Sig P210


Our pal Karl,, has some more pictures for us today. This time the Sig P210.


  1. If SIG really wants my money, they need to do up a bunch of the original prototypes they did up with 16-round magazines. I saw where they sent some up to Sweden for one of the marksmanship clubs, and they still have one or two functional–I do not remember the source, but there is video of someone firing the damn things, and I have to say the amount of sheer jealousy I felt was nauseating.

    I’ve handled and fired a late 1960’s P-210 that was done up as a target pistol. It was the pride of my friend’s collection, and I’m here to tell you that that pistol was pure sex–Just pulling the slide back was a near-orgasmic experience, if you appreciated finely-machined steel firearms.

    Of course, I think that the comparison in terms of value back then meant that a similar pistol would cost you upwards of $5,000.00-10,000 today. If I remember right, he said his uncle had paid right around $1,600.00 for it, purchased from some well-known Swiss gunsmith who’d massaged the factory model before he bought it through the Rod & Gun Club up at Bad Tolz. There was a stack of paper with it in the case that traced out the whole thing.

      • The M1911 series lost all of its allure for me after experiencing their severely faded glory in the Army during the 1980s. Well, that, and the fact that nearly all the civilian models I dealt with during that same era were prima-donna little bitches that seemed to require extensive smithing before they would run acceptably well in the real world.

        I think it was the mid- to late-nineties before I saw 1911-type pistols that would run well out of the box. Which has, I suspect, somewhat warped my opinion of the platform…
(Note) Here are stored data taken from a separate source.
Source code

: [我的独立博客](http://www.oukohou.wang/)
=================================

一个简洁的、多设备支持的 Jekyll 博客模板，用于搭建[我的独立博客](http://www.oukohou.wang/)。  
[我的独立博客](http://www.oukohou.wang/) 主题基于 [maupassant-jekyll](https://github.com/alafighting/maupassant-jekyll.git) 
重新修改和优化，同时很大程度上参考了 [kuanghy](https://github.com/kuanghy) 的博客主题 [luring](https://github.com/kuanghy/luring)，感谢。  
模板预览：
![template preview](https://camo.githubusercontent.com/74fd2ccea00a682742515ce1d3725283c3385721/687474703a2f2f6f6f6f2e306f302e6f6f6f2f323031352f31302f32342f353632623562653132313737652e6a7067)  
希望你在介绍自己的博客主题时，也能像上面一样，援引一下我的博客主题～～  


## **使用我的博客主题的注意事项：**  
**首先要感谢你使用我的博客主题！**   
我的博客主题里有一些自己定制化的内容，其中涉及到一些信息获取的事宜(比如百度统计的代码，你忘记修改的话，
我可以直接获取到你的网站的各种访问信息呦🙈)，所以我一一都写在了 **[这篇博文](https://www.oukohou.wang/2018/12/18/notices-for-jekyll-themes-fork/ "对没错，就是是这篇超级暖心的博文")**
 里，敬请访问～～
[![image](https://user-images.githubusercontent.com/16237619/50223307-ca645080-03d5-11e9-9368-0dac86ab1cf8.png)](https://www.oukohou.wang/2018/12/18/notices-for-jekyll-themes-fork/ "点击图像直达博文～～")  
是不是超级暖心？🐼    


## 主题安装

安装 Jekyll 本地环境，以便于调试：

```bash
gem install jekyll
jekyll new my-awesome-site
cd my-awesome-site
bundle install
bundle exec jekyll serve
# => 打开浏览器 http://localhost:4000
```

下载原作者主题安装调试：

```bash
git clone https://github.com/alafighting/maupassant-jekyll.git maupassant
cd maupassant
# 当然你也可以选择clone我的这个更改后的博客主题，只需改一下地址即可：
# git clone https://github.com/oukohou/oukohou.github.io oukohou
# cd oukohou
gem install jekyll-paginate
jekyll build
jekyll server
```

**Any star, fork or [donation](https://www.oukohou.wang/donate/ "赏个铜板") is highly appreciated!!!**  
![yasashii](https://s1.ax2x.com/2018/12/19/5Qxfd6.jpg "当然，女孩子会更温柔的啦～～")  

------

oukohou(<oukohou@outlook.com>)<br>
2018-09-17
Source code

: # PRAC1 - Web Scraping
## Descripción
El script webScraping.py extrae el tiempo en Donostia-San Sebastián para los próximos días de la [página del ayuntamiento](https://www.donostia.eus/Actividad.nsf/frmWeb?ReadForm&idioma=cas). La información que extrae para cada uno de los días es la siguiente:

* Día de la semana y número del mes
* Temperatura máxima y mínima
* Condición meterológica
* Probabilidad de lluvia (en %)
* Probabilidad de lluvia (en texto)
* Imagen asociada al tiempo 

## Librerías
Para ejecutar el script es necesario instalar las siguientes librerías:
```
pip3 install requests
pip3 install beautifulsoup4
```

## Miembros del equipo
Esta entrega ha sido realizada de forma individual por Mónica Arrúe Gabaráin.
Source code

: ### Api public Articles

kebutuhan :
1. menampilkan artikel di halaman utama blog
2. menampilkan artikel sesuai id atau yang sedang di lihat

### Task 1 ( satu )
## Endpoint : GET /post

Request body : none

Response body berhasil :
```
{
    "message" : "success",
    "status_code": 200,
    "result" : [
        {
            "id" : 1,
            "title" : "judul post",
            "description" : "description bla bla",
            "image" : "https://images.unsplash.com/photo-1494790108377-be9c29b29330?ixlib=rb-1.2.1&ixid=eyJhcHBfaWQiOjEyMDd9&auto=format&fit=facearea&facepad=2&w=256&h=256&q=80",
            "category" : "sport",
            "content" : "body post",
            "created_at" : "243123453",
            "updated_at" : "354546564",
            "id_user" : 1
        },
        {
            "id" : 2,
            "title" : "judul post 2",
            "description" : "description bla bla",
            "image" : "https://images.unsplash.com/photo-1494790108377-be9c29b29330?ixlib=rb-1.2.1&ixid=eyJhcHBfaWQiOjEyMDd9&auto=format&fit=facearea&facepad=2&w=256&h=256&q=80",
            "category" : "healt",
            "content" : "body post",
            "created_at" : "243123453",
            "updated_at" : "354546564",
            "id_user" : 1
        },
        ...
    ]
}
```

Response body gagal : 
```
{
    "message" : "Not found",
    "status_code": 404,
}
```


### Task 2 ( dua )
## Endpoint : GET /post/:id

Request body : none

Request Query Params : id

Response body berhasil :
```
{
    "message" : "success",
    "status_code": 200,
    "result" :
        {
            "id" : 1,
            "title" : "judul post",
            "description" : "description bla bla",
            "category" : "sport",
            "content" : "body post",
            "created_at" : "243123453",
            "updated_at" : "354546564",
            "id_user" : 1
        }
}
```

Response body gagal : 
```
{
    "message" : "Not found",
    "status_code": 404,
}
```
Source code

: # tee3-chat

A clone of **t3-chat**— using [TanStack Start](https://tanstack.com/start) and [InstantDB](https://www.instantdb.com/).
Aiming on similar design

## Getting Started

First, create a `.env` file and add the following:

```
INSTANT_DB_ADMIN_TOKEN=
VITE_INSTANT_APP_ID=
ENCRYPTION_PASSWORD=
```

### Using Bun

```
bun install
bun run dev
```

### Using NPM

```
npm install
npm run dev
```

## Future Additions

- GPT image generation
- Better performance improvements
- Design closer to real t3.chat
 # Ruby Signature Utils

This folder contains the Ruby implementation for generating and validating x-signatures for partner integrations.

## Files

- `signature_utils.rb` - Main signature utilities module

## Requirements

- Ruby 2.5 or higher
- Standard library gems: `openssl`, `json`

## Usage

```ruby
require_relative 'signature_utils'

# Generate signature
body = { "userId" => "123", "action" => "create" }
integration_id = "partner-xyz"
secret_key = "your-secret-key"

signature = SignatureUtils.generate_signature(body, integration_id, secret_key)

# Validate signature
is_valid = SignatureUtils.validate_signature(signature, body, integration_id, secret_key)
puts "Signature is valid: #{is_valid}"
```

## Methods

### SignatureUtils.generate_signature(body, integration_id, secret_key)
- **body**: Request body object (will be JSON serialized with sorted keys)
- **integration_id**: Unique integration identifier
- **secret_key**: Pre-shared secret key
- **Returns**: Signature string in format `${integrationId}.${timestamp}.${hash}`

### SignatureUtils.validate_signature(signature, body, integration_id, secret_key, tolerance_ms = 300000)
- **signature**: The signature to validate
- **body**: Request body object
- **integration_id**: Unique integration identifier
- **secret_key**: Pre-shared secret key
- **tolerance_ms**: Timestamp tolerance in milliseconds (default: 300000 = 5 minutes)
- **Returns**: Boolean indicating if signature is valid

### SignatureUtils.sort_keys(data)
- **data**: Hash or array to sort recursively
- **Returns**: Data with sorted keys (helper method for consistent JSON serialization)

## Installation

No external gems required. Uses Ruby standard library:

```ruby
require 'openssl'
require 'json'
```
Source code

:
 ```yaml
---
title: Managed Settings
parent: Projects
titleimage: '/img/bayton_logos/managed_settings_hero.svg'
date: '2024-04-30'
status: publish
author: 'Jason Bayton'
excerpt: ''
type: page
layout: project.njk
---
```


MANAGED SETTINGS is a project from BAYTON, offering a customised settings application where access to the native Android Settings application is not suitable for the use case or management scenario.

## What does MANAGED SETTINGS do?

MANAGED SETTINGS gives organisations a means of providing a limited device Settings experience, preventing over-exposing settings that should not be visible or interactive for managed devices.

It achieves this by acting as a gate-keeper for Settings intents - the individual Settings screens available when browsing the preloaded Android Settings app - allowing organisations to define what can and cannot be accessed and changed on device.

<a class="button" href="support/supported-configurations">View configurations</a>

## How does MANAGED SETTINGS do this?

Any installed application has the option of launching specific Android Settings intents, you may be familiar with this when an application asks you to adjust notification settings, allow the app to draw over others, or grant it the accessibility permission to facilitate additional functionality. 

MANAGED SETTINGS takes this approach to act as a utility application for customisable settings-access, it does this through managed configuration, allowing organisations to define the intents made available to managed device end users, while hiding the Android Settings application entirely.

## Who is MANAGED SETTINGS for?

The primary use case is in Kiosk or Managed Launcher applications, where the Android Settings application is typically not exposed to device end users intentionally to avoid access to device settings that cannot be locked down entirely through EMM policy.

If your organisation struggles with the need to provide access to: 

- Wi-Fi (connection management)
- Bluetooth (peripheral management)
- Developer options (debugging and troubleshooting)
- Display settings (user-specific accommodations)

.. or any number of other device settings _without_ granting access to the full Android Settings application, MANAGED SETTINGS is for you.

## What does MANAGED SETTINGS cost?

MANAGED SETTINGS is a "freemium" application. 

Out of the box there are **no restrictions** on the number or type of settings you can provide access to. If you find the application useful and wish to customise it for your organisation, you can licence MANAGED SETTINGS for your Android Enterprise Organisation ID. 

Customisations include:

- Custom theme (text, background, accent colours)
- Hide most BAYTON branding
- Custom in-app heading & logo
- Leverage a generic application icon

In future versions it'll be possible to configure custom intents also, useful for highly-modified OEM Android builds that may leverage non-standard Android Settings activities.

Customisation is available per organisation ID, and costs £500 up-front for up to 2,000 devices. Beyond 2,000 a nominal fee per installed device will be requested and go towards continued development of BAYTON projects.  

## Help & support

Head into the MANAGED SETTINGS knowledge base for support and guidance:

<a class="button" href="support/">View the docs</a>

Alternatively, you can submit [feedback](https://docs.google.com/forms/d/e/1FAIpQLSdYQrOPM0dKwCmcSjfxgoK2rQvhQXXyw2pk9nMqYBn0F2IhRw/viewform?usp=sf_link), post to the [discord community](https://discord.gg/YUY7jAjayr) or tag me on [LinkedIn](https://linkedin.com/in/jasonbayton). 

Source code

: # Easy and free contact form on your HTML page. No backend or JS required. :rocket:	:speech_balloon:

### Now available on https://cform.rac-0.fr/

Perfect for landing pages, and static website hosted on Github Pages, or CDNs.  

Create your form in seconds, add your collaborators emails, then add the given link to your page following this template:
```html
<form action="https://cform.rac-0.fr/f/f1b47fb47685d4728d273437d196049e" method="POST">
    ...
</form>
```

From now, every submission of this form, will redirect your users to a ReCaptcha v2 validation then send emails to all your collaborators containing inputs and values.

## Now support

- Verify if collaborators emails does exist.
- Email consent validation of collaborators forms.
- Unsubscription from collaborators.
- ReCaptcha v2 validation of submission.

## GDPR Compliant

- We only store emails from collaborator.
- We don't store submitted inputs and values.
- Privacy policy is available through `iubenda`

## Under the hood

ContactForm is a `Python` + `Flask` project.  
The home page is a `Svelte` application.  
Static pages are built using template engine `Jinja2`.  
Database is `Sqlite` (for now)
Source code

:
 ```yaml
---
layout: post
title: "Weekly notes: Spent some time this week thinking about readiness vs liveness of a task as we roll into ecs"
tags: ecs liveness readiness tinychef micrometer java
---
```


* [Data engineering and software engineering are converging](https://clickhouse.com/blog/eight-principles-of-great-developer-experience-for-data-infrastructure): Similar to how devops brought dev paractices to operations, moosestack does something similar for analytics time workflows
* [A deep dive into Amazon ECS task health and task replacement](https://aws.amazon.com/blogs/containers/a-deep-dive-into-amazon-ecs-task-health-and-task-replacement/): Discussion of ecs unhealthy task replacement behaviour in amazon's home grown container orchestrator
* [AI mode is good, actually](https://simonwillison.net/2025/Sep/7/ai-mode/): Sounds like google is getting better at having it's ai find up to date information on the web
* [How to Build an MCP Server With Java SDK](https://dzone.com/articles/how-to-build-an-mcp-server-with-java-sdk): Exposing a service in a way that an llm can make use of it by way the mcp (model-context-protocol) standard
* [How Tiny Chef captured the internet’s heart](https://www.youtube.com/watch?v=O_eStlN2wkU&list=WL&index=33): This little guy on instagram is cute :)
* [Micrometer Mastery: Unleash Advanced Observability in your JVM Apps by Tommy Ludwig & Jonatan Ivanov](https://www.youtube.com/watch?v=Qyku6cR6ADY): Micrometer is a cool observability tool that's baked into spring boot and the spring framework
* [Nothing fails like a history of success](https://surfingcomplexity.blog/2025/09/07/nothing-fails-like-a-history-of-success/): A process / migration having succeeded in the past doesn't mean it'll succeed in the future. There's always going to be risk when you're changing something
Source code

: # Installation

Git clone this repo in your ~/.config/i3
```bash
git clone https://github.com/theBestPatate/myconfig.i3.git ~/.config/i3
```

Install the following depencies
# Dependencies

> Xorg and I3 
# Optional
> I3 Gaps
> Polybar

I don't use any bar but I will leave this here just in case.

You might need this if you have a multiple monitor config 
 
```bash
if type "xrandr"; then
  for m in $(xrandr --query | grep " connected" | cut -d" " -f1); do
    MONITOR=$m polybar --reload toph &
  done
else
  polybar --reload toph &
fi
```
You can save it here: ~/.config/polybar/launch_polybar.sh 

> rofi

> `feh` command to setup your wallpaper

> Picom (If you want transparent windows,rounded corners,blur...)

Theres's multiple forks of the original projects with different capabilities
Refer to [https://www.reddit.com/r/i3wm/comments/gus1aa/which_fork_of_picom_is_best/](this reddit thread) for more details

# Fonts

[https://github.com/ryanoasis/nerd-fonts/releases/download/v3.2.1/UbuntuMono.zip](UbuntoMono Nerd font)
        • Kirk nails down a savagely truthful point:

          The original Colt 1911’s (and A1’s) ran like Swiss sewing machines – until they were worn out, and the ones that US Army had in inventory by the 70’s were quite worn.

          When the first pistols started being produced by outfits other than Colt on CNC machines, they all seemed to obsess about closing up tolerances and allowances – to the detriment of reliability.

          This is one of the big reasons why it really bugs me when I hear some shooter (but non-gunsmith) tell me that “CNC machines can do it better.” No, they can’t. They can do it more cheaply, they can do it more consistently, but they cannot do it “better” than hand-fit guns of old. Part of the reason why is that people driving CNC machines in production of gun parts don’t actually understand what they’re making, and how it all comes together in operation. They’re just cranking out parts and slapping them together.

          In 1911’s, we went through a period of time when new companies thought “We can make it better with CNC machines! We can just program the machines to close up the allowances and tolerances, and the guns will be tighter than an eight-day-clock.”

          Right, and they won’t be reliable.

          Now, after 30 years of experience in the market with 1911’s being cranked out by CNC machines in shops that aren’t Colt (or any other defense supplier), the market is starting to learn how to make a 1911 that is reliable again.

          I keep going back to the original Army/Dep’t of War acceptance test for the 1911 that made it the 1911 (instead of the 1912, or 1913, etc): The guns under the test had to fire 6,000 rounds, with a pause allowed every 1,000 rounds for cooling and minor lubrication. That’s it. The gun we know as the 1911 made it through that test – it proved itself quite reliable, and more reliable than several other designs that also had big money and support behind them (one of the competitors was the Luger in .45 ACP). The 1911, as originally designed and produced, has a track record and test record that it works and it is reliable.

          • oh man, I have been ranting about the same thing for years. Hard fit 1911s and companies not making them to spec. its a pet peeve of mine

          • What are your thoughts on the really high-end 1911s, the Les Baers, Wilson Combats, Nighthawk-type guns? Reliable enough or too tight?

  2. A P210 is on my bucket list of guns to own. My one beef with it is that the 9×19 cartridge isn’t easily loaded with a semi-wadcutter or full wadcutter bullet to make reading the target easier, as the S&W Model 52 was designed to do (or a revolver can do).

    1911’s can feed lead SWC’s and they work quite nicely at punching nice, clean holes in targets. I like 185’s for IPSC or target work in 1911’s.

    But the 9×19 has a dearth of SWC bullets available. There are some out there, but you usually have to step up to a fairly heavy (for the 9×19) bullet weight. This increases felt recoil, decreases velocity, etc.

    Other European target guns I’d like to acquire: A CG-63, and a CG-80.